**Action item**
In the listing below, start your output at the line with "Le deuxième jour, on" and end it after the line with "les longhouses, le", copying every line exactly.

*** Data ***

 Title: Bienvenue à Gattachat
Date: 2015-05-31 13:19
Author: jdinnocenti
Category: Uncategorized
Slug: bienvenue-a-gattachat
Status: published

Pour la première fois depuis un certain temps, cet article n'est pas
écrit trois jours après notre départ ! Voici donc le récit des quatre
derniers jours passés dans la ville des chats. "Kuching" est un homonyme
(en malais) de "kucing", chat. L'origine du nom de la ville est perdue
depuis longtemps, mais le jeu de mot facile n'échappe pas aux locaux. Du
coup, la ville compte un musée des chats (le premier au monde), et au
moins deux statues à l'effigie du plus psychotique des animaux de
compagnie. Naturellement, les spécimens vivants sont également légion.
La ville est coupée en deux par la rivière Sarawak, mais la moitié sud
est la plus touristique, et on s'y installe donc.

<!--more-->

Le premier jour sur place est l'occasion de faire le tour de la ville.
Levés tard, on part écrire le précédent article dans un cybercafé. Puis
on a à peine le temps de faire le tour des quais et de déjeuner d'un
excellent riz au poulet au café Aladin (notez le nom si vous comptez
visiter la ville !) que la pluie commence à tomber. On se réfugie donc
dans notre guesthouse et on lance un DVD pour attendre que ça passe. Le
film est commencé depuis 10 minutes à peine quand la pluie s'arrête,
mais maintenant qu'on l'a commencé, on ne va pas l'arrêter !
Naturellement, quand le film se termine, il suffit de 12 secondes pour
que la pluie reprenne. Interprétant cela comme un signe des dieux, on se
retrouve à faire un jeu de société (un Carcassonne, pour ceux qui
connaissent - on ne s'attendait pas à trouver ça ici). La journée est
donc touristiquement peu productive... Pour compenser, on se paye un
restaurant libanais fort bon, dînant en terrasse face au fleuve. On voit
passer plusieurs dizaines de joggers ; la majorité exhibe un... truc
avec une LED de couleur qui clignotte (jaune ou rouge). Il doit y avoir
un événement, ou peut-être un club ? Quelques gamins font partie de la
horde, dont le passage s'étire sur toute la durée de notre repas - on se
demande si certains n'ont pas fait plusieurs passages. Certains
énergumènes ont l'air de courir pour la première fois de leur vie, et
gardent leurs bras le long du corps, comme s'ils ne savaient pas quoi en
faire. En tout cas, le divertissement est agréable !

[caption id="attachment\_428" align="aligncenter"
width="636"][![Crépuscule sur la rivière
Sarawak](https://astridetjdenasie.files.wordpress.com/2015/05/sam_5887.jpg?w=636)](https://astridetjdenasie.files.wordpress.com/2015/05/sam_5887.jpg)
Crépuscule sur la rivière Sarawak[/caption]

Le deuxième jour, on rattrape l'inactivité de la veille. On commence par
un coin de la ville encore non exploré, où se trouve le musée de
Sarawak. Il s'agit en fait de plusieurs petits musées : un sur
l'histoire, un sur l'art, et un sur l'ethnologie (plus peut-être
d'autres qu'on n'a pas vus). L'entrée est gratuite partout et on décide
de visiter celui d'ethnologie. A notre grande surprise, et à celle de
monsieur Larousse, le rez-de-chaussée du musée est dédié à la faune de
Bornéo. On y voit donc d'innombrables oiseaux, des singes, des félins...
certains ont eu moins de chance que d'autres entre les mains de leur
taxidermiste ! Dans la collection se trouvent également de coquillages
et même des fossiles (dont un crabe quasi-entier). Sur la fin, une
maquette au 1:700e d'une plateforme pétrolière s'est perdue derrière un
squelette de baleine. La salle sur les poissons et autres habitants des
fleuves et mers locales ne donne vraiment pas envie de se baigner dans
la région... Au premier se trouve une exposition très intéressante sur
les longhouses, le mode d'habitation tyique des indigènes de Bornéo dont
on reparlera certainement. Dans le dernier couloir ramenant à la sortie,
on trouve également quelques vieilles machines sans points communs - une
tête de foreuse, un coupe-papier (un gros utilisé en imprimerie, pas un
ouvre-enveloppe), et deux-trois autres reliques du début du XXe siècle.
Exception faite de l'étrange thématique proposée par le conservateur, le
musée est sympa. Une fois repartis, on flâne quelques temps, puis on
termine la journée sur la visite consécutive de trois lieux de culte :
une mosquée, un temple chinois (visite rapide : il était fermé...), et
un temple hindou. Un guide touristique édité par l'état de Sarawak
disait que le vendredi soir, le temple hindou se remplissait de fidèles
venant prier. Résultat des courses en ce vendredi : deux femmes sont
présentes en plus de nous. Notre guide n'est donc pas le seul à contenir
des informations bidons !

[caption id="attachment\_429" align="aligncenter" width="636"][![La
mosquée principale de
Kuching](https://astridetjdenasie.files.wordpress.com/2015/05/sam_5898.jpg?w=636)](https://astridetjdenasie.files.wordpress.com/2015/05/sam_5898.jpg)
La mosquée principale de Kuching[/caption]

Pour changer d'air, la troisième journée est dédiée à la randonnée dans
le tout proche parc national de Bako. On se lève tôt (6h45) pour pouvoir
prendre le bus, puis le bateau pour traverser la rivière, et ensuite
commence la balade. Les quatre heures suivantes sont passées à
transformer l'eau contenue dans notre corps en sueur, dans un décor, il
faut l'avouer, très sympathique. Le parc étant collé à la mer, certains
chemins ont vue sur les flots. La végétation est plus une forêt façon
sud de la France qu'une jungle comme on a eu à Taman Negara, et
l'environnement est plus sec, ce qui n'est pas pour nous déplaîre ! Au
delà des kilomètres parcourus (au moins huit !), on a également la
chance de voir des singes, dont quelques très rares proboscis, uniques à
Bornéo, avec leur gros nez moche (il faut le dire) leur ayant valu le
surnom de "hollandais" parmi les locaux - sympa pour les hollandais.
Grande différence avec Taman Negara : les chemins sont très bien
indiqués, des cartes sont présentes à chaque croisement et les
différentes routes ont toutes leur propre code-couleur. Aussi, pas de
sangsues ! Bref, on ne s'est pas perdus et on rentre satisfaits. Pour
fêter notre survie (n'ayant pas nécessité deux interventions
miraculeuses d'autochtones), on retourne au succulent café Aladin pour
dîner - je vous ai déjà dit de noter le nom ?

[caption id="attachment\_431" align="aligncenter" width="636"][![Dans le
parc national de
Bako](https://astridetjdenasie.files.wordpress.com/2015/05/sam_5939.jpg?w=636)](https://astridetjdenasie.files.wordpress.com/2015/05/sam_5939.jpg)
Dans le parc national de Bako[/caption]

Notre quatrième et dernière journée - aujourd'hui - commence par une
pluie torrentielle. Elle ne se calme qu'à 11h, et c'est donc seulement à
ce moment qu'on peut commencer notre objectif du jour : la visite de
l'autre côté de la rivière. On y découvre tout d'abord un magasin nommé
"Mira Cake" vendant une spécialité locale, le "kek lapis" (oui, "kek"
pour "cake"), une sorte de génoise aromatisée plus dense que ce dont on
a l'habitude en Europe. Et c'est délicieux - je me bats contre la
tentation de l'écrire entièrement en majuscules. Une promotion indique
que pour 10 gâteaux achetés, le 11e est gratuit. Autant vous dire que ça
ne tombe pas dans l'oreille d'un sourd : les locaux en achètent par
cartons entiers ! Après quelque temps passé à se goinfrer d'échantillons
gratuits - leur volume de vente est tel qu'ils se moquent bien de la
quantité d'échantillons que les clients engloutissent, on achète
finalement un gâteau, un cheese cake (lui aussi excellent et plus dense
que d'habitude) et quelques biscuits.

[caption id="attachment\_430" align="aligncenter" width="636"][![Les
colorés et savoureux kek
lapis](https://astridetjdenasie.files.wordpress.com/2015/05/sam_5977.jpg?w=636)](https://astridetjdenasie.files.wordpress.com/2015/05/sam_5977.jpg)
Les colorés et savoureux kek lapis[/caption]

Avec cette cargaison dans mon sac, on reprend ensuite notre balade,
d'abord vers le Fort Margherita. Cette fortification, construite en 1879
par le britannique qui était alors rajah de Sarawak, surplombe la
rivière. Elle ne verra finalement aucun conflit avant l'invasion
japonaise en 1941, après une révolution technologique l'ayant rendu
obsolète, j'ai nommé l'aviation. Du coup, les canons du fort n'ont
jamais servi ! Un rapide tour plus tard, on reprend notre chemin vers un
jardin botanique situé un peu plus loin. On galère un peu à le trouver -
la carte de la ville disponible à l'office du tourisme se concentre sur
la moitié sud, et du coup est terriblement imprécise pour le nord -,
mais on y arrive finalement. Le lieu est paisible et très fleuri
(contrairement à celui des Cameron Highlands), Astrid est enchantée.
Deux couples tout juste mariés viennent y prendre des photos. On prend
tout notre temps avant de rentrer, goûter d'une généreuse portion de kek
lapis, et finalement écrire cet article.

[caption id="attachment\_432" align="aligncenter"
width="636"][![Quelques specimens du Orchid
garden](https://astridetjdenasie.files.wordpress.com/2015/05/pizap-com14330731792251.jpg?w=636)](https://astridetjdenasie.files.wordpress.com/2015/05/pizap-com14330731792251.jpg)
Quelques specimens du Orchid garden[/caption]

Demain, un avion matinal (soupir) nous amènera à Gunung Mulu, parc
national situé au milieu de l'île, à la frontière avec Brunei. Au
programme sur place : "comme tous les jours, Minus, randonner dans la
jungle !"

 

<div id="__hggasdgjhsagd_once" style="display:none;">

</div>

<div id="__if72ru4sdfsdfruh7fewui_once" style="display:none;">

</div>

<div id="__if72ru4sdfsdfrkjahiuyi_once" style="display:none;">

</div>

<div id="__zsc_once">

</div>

*** End of Data ***

**Answer to the exercise**
Le deuxième jour, on rattrape l'inactivité de la veille. On commence par
un coin de la ville encore non exploré, où se trouve le musée de
Sarawak. Il s'agit en fait de plusieurs petits musées : un sur
l'histoire, un sur l'art, et un sur l'ethnologie (plus peut-être
d'autres qu'on n'a pas vus). L'entrée est gratuite partout et on décide
de visiter celui d'ethnologie. A notre grande surprise, et à celle de
monsieur Larousse, le rez-de-chaussée du musée est dédié à la faune de
Bornéo. On y voit donc d'innombrables oiseaux, des singes, des félins...
certains ont eu moins de chance que d'autres entre les mains de leur
taxidermiste ! Dans la collection se trouvent également de coquillages
et même des fossiles (dont un crabe quasi-entier). Sur la fin, une
maquette au 1:700e d'une plateforme pétrolière s'est perdue derrière un
squelette de baleine. La salle sur les poissons et autres habitants des
fleuves et mers locales ne donne vraiment pas envie de se baigner dans
la région... Au premier se trouve une exposition très intéressante sur
les longhouses, le mode d'habitation tyique des indigènes de Bornéo dont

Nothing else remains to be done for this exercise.